Aunque el Pilar de Luz Reparador era pequeño, tenía todo lo necesario. Si se tratara de intercambiar naves de guerra, podría ser difícil, pero si solo eran datos técnicos, no había diferencia con uno intacto. Creler, siguiendo las instrucciones de Elma, comenzó a intercambiar los datos que ella necesitaba.
Estas tecnologías, quizás los Amós ya las tenían, pero con el nivel de autorización de Elma, no podía acceder a ellas, y mucho menos usarlas, modificarlas o intentar mejorarlas. El conocimiento abierto a todas las civilizaciones del multiverso en el Sistema de Intercambio podía ayudarla efectivamente a sortear los obstáculos de la antigüedad y la autorización, y enriquecer su acumulación técnica.

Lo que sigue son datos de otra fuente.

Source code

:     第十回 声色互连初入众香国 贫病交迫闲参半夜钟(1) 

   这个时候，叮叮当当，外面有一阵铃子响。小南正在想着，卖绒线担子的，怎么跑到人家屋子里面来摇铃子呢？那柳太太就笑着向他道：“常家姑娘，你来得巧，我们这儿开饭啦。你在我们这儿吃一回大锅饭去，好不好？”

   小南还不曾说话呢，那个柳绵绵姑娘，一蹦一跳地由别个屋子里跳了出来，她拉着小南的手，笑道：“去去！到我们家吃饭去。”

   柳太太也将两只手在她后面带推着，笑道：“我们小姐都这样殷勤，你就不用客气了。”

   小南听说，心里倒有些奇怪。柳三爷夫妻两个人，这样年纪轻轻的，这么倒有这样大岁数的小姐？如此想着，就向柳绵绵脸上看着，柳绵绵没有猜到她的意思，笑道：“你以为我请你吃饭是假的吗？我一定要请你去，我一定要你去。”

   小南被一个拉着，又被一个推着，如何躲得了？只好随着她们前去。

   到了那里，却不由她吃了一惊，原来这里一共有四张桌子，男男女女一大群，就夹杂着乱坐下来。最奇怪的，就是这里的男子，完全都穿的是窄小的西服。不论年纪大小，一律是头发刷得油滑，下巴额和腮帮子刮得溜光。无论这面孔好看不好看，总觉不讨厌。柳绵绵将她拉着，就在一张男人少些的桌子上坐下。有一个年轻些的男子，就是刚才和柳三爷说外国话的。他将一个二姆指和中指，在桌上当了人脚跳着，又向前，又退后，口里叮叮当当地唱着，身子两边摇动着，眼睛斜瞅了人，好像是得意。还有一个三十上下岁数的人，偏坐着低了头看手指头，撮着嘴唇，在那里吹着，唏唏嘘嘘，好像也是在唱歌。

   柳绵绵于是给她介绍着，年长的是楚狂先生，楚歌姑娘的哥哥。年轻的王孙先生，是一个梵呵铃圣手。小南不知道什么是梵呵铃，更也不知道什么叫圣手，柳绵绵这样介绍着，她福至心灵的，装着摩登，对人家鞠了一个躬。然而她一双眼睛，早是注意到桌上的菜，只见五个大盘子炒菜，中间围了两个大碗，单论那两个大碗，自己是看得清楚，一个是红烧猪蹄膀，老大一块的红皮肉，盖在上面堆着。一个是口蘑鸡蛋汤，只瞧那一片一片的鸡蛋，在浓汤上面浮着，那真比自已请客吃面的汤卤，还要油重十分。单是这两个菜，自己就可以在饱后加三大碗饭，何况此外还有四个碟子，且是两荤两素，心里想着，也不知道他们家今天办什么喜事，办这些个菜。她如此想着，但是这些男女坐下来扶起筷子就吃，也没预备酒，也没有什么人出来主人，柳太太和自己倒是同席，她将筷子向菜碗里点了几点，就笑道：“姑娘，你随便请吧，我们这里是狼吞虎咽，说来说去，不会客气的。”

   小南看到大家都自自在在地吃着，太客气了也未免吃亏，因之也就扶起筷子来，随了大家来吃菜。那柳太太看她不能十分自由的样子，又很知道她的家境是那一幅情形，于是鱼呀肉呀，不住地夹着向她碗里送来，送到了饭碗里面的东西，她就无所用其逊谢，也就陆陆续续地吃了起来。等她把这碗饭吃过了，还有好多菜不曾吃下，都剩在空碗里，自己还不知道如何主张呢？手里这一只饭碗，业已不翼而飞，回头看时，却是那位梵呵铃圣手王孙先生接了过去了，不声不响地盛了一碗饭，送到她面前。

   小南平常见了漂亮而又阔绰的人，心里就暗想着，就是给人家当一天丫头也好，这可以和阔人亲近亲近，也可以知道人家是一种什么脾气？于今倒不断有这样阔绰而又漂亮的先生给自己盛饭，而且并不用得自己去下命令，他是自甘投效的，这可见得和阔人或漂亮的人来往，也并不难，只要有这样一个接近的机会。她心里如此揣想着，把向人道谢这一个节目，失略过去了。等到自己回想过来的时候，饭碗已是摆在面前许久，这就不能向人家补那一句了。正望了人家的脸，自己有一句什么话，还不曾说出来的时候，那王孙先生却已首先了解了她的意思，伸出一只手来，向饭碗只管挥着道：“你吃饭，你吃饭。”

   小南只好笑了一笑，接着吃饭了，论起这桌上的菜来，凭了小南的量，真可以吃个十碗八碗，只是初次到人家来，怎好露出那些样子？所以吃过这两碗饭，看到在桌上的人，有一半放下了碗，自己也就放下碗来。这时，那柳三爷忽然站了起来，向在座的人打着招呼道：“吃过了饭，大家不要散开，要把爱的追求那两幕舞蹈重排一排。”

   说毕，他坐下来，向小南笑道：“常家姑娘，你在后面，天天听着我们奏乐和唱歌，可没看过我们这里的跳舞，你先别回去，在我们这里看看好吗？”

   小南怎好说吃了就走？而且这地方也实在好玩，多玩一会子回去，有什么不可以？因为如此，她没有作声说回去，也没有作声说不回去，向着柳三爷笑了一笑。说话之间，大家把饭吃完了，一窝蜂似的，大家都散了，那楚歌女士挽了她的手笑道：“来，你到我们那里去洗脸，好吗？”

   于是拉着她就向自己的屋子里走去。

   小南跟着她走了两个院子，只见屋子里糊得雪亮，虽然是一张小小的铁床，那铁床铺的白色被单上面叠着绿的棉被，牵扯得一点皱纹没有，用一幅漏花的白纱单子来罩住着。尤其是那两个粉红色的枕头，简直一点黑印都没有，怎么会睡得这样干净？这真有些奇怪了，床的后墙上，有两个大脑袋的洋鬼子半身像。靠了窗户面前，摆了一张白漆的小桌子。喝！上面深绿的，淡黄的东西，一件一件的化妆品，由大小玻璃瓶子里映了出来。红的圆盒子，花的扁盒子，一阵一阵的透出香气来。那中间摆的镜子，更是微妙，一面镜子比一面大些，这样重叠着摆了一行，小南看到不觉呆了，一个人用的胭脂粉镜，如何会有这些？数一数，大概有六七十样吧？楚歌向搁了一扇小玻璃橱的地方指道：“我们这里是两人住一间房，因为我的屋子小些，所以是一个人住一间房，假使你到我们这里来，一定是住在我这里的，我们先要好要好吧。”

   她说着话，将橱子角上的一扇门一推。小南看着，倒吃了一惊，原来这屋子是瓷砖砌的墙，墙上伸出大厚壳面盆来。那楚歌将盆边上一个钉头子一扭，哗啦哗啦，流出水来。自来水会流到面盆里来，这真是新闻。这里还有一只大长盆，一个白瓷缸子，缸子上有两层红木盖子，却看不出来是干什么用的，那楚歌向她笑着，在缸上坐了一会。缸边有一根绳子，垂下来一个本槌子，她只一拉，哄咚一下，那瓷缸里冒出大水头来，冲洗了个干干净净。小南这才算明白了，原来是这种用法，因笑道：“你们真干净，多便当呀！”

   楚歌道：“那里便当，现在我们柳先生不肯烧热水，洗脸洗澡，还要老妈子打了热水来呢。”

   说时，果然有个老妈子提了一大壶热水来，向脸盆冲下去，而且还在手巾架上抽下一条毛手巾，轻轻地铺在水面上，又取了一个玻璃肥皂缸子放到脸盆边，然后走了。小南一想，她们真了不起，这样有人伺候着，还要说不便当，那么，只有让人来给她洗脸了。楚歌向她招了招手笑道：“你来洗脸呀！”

La mayoría de las tecnologías que Elma necesitaba no eran muy secretas. La mayor parte estaba relacionada con el "transporte" y la "construcción civil básica". Parecía que realmente tenía la intención sincera de llevar a un grupo de Amós a separarse de la protección del Gran Emperador Amós y salir de la Corte para vivir de forma independiente.
El tiempo volaba. Los puntos de intercambio se gastaban como agua. Elma ya había transportado varias veces los cristales de Energía Vital. Se notaba que le dolía bastante, pero la oportunidad era escasa. Si podía hacer todo de una vez, era mejor no dejarlo para después. Así que, aunque su rostro emitía una luz fría, seguía entregando resueltamente los cristales de Energía Vital a Creler para que los intercambiara.
Pero de repente, Creler se detuvo en medio del intercambio, quedándose paralizado.
—¿Qué pasa, Creler? ¿No lo encontraste en el Pilar de Luz Reparador? ¿O hay algún problema con tu cuerpo?
Elma se sobresaltó e instintivamente extendió una docena de tentáculos para palpar a Creler de arriba abajo, viendo si había ocurrido alguna emergencia. Pero pronto, ella también se quedó rígida.
—Eh...
Con el rostro pálido y sudando a chorros, el joven capitán sintió una energía familiar proveniente del Pilar de Luz Reparador, junto con una instrucción bastante juguetona. Creler tragó saliva y soltó una risa baja: —Me temo que... por un buen rato no tendré que volver...
—Lo siento, Elma. Me temo que tú tampoco.